##### Records shown #####
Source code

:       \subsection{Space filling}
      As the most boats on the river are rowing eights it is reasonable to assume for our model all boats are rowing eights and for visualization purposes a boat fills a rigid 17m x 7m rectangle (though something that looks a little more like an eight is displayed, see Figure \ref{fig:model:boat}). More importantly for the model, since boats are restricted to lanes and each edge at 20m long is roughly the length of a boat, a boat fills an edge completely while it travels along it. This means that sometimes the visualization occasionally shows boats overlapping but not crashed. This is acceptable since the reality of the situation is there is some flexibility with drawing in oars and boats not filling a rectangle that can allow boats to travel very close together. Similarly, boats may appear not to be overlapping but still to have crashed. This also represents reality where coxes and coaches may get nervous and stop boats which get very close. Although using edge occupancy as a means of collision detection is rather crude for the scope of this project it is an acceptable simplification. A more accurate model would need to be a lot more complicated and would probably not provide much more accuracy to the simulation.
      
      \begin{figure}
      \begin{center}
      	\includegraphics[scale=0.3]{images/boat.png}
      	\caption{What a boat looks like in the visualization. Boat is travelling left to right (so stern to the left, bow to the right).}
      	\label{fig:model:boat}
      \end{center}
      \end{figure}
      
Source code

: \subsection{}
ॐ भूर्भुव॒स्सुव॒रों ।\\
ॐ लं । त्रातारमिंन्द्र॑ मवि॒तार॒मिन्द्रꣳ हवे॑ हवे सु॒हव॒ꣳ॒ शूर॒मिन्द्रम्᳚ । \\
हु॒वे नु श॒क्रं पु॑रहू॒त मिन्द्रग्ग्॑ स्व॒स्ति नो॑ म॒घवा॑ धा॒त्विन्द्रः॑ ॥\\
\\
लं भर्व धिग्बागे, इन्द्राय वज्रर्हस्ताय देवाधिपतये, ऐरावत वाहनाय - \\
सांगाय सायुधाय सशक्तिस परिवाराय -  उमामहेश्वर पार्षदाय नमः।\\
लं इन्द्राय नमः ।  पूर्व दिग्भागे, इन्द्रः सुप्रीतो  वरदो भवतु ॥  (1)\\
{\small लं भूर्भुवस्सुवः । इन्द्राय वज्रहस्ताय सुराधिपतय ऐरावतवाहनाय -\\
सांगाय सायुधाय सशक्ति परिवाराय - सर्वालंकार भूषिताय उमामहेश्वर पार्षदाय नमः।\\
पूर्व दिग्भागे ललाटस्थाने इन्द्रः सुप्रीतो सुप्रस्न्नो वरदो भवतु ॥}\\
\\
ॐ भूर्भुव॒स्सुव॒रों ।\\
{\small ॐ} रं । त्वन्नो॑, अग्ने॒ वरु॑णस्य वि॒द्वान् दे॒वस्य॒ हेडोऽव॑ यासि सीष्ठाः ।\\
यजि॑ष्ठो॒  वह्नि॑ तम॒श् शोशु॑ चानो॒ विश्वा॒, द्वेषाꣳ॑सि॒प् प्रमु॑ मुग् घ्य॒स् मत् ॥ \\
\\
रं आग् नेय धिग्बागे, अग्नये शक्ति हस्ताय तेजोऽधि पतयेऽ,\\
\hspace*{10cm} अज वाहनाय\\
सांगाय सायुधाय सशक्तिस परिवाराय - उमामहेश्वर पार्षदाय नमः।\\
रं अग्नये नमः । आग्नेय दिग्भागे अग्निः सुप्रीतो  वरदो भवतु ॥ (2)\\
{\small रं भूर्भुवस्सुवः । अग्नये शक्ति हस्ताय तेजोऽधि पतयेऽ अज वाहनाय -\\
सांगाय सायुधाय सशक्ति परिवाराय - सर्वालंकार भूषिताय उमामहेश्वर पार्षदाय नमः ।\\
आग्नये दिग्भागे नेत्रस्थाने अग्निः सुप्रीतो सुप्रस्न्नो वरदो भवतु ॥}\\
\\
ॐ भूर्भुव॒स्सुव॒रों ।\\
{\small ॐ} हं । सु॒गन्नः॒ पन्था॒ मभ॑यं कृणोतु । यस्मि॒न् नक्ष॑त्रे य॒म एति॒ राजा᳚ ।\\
#####
What to work on: Copy the lines above that hold the word "small".

Answer below:
{\small लं भूर्भुवस्सुवः । इन्द्राय वज्रहस्ताय सुराधिपतय ऐरावतवाहनाय -\\
{\small ॐ} रं । त्वन्नो॑, अग्ने॒ वरु॑णस्य वि॒द्वान् दे॒वस्य॒ हेडोऽव॑ यासि सीष्ठाः ।\\
{\small रं भूर्भुवस्सुवः । अग्नये शक्ति हस्ताय तेजोऽधि पतयेऽ अज वाहनाय -\\
{\small ॐ} हं । सु॒गन्नः॒ पन्था॒ मभ॑यं कृणोतु । यस्मि॒न् नक्ष॑त्रे य॒म एति॒ राजा᳚ ।\\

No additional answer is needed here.